The catalog reveals major differences in microbial activity in open oceans and ocean floors as well as discovers a surprising number of fungi contributing to the genomic diversity of the mesopelagic ocean (depths of 200 meters to 1000 meters). It also provides an extraordinary wealth of information on benthic microbes. These organisms live on the seafloor and are far less studied than their open ocean cousins, pelagic microbes; both types of microbes and more are exhaustively surveyed in the catalog.  

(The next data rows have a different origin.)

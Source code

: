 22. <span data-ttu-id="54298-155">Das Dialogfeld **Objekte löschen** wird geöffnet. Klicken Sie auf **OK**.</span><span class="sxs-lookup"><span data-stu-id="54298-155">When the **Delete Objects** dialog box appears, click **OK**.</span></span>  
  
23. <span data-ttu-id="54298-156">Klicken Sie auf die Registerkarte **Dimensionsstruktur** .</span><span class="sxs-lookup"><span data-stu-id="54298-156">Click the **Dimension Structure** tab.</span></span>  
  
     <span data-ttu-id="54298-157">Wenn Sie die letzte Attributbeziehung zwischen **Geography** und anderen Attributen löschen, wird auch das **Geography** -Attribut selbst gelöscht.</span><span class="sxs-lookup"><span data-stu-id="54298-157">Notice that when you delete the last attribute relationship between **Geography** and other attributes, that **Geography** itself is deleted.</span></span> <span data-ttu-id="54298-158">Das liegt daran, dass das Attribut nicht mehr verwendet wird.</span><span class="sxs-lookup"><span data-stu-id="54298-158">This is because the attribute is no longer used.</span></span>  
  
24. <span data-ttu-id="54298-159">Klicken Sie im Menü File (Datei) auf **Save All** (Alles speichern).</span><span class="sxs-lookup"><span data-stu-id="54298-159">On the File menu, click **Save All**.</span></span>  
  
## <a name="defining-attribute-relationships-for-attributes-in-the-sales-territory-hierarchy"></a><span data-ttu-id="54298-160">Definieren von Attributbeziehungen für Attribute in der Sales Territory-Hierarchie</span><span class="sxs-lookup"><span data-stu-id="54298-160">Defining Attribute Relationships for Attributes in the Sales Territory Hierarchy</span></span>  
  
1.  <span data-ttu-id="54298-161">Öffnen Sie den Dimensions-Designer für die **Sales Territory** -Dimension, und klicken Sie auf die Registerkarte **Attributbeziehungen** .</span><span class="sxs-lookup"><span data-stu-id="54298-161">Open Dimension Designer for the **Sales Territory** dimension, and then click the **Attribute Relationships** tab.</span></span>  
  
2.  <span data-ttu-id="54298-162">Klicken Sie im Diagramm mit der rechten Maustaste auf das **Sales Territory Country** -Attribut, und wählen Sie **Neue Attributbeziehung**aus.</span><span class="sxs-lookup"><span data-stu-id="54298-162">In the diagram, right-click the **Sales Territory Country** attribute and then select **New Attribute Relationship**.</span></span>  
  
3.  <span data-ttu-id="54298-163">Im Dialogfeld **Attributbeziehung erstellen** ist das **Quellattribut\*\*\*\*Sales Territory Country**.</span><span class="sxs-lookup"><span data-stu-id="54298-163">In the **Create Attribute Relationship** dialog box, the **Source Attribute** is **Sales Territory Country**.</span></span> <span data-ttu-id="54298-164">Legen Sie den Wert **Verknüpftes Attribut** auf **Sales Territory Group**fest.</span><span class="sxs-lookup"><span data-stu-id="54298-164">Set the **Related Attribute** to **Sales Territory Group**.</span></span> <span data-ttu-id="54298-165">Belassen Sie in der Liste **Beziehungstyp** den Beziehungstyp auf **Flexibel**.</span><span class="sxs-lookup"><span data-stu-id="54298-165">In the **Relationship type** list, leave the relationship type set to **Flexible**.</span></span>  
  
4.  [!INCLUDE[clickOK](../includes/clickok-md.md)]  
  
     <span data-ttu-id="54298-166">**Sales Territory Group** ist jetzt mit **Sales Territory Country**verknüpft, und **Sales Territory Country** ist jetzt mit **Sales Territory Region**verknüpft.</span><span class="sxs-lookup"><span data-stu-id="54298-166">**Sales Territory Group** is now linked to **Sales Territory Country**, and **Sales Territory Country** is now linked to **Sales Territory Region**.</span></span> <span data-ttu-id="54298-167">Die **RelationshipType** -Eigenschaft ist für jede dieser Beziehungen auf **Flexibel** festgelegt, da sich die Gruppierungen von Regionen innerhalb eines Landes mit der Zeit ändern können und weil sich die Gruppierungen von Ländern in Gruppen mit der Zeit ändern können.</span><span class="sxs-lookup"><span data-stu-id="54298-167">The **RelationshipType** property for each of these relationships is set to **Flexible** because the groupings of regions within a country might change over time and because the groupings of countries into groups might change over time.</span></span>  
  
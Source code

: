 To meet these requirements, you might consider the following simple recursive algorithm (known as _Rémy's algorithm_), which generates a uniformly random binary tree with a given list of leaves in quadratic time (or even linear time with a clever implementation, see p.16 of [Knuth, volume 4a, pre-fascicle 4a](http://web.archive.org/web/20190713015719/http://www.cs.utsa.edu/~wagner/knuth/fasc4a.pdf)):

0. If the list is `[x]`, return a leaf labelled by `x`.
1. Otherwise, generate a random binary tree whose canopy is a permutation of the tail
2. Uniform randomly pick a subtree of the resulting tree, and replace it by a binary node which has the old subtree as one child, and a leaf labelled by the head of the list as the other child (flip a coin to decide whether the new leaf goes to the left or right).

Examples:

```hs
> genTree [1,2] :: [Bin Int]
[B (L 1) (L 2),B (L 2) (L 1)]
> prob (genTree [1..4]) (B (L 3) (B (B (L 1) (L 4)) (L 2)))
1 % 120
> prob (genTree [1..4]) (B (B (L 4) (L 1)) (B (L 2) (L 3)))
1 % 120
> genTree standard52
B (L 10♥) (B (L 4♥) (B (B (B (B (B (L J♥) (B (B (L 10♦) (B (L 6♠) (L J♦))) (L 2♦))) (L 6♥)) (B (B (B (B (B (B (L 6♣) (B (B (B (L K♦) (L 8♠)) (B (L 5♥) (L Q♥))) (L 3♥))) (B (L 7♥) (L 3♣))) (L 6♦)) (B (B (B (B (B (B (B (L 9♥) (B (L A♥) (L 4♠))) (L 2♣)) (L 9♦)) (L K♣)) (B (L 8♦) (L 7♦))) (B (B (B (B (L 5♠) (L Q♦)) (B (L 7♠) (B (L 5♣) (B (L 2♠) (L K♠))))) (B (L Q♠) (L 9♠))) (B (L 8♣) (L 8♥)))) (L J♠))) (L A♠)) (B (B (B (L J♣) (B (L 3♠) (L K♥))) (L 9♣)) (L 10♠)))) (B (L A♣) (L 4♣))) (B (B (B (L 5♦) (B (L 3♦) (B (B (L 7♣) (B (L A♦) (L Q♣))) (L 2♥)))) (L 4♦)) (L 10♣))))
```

The ability to collect and analyze such a new wealth of ocean data comes from major developments in DNA sequencing technology and computational power. Thus, the scientists could sequence 2102 ocean samples taken from different depths and locations around the world and, using Shaheen II, KAUST's previous supercomputer, analyze the sequences to identify the more than 317 million gene groups.   

Considering the dynamics of oceans and ocean life, the catalog provides an invaluable database for how marine ecosystems are adapting to an environment that is constantly changing because of natural and anthropogenic causes.  

"Our analysis highlights the need to continue sampling the oceans, focusing on areas that are under-studied, such as the deep sea and ocean floor," said KAUST Ph.D. student and co-author of the study Elisa Liaolo. 

"Impressive as it is, the 317 million gene groups documented in the Ocean Gene Catalog 1.0 likely represents the tip of the iceberg of the massive library of functional capacities the long evolutionary history of life in the ocean has accrued," added Duarte. "Further projects focused on sampling and massive sequencing of understudied habitats in the ocean, including organisms such as corals and seagrass, not included in the study, which are known to host large numbers of microbial species, will likely reveal many times the number of genes included in this initial gene catalog."   

The study, which is published in Frontiers in Science, further cements KAUST's position as a leader in marine biology and strengthens its alignment with Saudi Arabia's national priorities.